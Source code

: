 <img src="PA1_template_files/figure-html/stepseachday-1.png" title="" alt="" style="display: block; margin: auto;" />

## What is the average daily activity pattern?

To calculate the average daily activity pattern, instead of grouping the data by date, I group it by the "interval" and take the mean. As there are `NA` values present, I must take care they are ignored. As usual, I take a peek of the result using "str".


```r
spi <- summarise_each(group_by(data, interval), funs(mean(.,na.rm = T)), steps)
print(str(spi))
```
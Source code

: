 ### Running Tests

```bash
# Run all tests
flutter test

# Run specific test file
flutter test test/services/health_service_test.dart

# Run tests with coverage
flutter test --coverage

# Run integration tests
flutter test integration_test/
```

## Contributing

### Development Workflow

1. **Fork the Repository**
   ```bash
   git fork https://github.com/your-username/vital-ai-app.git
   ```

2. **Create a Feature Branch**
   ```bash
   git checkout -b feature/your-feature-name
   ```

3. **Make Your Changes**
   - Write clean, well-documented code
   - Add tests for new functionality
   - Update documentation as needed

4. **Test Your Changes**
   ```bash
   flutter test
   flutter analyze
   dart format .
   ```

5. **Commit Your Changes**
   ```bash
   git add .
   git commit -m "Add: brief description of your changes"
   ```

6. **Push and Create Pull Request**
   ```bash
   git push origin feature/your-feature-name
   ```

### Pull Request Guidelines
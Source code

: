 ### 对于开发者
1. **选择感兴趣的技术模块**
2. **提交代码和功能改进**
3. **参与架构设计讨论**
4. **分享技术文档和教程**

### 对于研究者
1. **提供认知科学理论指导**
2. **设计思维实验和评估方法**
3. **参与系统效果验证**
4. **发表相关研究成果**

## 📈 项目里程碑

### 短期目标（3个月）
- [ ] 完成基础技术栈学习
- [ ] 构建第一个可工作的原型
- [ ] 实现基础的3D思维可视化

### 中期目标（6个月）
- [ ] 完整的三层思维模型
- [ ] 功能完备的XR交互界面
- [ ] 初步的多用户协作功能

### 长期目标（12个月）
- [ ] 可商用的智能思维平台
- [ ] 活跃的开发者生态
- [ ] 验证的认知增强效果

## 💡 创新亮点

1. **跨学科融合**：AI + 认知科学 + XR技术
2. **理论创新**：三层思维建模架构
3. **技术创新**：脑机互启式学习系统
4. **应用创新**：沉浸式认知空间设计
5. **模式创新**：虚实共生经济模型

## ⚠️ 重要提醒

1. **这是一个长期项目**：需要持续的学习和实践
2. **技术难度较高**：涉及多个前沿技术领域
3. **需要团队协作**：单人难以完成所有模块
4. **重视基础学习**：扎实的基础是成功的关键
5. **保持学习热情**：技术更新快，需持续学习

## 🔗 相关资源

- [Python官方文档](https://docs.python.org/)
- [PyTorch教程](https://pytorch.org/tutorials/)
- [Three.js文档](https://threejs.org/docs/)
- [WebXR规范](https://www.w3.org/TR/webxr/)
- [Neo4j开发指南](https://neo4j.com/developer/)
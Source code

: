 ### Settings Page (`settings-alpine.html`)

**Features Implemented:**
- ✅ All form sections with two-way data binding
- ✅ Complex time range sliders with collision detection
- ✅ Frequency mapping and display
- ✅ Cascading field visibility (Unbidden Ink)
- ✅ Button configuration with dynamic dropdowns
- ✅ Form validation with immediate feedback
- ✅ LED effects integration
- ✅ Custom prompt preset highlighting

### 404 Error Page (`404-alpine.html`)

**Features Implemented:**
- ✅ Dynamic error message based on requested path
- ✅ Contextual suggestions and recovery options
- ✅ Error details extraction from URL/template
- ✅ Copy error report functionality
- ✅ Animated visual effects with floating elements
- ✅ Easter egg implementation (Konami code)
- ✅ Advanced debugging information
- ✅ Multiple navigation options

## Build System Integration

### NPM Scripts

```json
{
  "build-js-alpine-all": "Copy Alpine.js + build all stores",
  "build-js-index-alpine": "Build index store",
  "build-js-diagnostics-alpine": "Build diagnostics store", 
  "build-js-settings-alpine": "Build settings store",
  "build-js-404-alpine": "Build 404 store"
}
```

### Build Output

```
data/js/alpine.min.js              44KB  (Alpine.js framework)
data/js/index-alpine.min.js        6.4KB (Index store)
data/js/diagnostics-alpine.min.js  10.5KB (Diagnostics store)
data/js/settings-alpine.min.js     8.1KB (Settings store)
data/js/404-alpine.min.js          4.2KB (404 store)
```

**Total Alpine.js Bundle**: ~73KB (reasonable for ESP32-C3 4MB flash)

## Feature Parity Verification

* Task directions *
Give the full listing above again, exactly as it was presented.

* The answer *
Source code

: <img src="PA1_template_files/figure-html/stepseachday-1.png" title="" alt="" style="display: block; margin: auto;" />

## What is the average daily activity pattern?

To calculate the average daily activity pattern, instead of grouping the data by date, I group it by the "interval" and take the mean. As there are `NA` values present, I must take care they are ignored. As usual, I take a peek of the result using "str".


```r
spi <- summarise_each(group_by(data, interval), funs(mean(.,na.rm = T)), steps)
print(str(spi))
```
Source code

: ### Running Tests

```bash
# Run all tests
flutter test

# Run specific test file
flutter test test/services/health_service_test.dart

# Run tests with coverage
flutter test --coverage

# Run integration tests
flutter test integration_test/
```

## Contributing

### Development Workflow

1. **Fork the Repository**
   ```bash
   git fork https://github.com/your-username/vital-ai-app.git
   ```

2. **Create a Feature Branch**
   ```bash
   git checkout -b feature/your-feature-name
   ```

3. **Make Your Changes**
   - Write clean, well-documented code
   - Add tests for new functionality
   - Update documentation as needed

4. **Test Your Changes**
   ```bash
   flutter test
   flutter analyze
   dart format .
   ```

5. **Commit Your Changes**
   ```bash
   git add .
   git commit -m "Add: brief description of your changes"
   ```

6. **Push and Create Pull Request**
   ```bash
   git push origin feature/your-feature-name
   ```

### Pull Request Guidelines
Source code

: ### 对于开发者
1. **选择感兴趣的技术模块**
2. **提交代码和功能改进**
3. **参与架构设计讨论**
4. **分享技术文档和教程**

### 对于研究者
1. **提供认知科学理论指导**
2. **设计思维实验和评估方法**
3. **参与系统效果验证**
4. **发表相关研究成果**

## 📈 项目里程碑

### 短期目标（3个月）
- [ ] 完成基础技术栈学习
- [ ] 构建第一个可工作的原型
- [ ] 实现基础的3D思维可视化

### 中期目标（6个月）
- [ ] 完整的三层思维模型
- [ ] 功能完备的XR交互界面
- [ ] 初步的多用户协作功能

### 长期目标（12个月）
- [ ] 可商用的智能思维平台
- [ ] 活跃的开发者生态
- [ ] 验证的认知增强效果

## 💡 创新亮点

1. **跨学科融合**：AI + 认知科学 + XR技术
2. **理论创新**：三层思维建模架构
3. **技术创新**：脑机互启式学习系统
4. **应用创新**：沉浸式认知空间设计
5. **模式创新**：虚实共生经济模型

## ⚠️ 重要提醒

1. **这是一个长期项目**：需要持续的学习和实践
2. **技术难度较高**：涉及多个前沿技术领域
3. **需要团队协作**：单人难以完成所有模块
4. **重视基础学习**：扎实的基础是成功的关键
5. **保持学习热情**：技术更新快，需持续学习

## 🔗 相关资源

- [Python官方文档](https://docs.python.org/)
- [PyTorch教程](https://pytorch.org/tutorials/)
- [Three.js文档](https://threejs.org/docs/)
- [WebXR规范](https://www.w3.org/TR/webxr/)
- [Neo4j开发指南](https://neo4j.com/developer/)
Source code

: ### Settings Page (`settings-alpine.html`)

**Features Implemented:**
- ✅ All form sections with two-way data binding
- ✅ Complex time range sliders with collision detection
- ✅ Frequency mapping and display
- ✅ Cascading field visibility (Unbidden Ink)
- ✅ Button configuration with dynamic dropdowns
- ✅ Form validation with immediate feedback
- ✅ LED effects integration
- ✅ Custom prompt preset highlighting

### 404 Error Page (`404-alpine.html`)

**Features Implemented:**
- ✅ Dynamic error message based on requested path
- ✅ Contextual suggestions and recovery options
- ✅ Error details extraction from URL/template
- ✅ Copy error report functionality
- ✅ Animated visual effects with floating elements
- ✅ Easter egg implementation (Konami code)
- ✅ Advanced debugging information
- ✅ Multiple navigation options

## Build System Integration

### NPM Scripts

```json
{
  "build-js-alpine-all": "Copy Alpine.js + build all stores",
  "build-js-index-alpine": "Build index store",
  "build-js-diagnostics-alpine": "Build diagnostics store", 
  "build-js-settings-alpine": "Build settings store",
  "build-js-404-alpine": "Build 404 store"
}
```

### Build Output

```
data/js/alpine.min.js              44KB  (Alpine.js framework)
data/js/index-alpine.min.js        6.4KB (Index store)
data/js/diagnostics-alpine.min.js  10.5KB (Diagnostics store)
data/js/settings-alpine.min.js     8.1KB (Settings store)
data/js/404-alpine.min.js          4.2KB (404 store)
```

**Total Alpine.js Bundle**: ~73KB (reasonable for ESP32-C3 4MB flash)

## Feature Parity Verification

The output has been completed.